According to Roman historians, Hasdrubal’s spouse was ashamed of her husband. No one wrote down her name, at least not in any surviving texts, and she is known to history as “the wife of Hasdrubal.” It was said that she stood on the ramparts of Byrsa, and gave a blessing to Scipio. Although he was the destroyer of her city, the Roman leader himself had conducted himself honorably according to the rules of ancient war. Then, she uttered a curse upon her husband for his abandonment of his country and his family. Earning the admiration of future generations of Romans, the wife of Hasdrubal dressed in her finest raiment and took two sons by the hand. They walked together, and made their way to the roof of the blazing Temple of Eshmoun, which became their funeral pyre. The Hill of Byrsa, the mythic birthplace of Carthage, was also the scene of the last moments of the Carthaginian Empire.
After his victory, Scipio Aemilianus became known as Scipio Africanus the Younger. According to legend, he had the very ground of the conquered city plowed up and sown with salt, so that nothing would ever grow there. This tale is no longer taken literally. Just the same, the burned and ravaged city was left empty and abandoned. Some 50,000 survivors—perhaps one-fifth of the prewar population—were spared to be sold into slavery.

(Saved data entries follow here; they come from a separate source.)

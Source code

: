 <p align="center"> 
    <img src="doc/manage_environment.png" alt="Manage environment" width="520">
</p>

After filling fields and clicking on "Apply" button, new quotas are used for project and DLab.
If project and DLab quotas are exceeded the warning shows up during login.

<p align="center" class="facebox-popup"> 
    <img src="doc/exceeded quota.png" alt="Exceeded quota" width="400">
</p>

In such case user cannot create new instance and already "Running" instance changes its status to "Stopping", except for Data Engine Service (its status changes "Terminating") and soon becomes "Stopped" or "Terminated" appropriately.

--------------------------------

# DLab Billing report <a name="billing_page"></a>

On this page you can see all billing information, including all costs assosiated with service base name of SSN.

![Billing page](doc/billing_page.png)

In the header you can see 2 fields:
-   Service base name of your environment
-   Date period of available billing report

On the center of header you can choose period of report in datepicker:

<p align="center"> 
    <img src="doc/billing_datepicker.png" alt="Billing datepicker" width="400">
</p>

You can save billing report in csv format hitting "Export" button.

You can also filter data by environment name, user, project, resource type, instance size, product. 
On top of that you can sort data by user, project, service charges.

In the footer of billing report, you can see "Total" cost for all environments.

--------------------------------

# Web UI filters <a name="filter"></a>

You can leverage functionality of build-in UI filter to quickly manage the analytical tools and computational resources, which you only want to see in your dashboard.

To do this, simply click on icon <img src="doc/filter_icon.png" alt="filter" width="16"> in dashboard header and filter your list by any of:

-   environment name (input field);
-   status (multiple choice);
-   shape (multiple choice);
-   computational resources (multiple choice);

Even its conqueror was appalled at the immensity of Carthage’s fiery and blood-soaked end. “Scipio, beholding this spectacle,” wrote Arrian, “is said to have shed tears and publicly lamented the fortune of the enemy.” Reflecting on the fall of past empires, and perhaps with a premonition of the end of Rome, he recited from the Iliad, “The day shall come in which our sacred Troy/ And Priam, and the people over whom/ Spear-bearing Priam rules, shall perish all.”
Eventually a new city grew on the site of Carthage, but it was a new Roman city that left nothing to be seen of the old. The religion, language, history, literature, poetry, and the very culture of Carthage were practically obliterated, leaving this once dominant civilization much shadowed in mystery.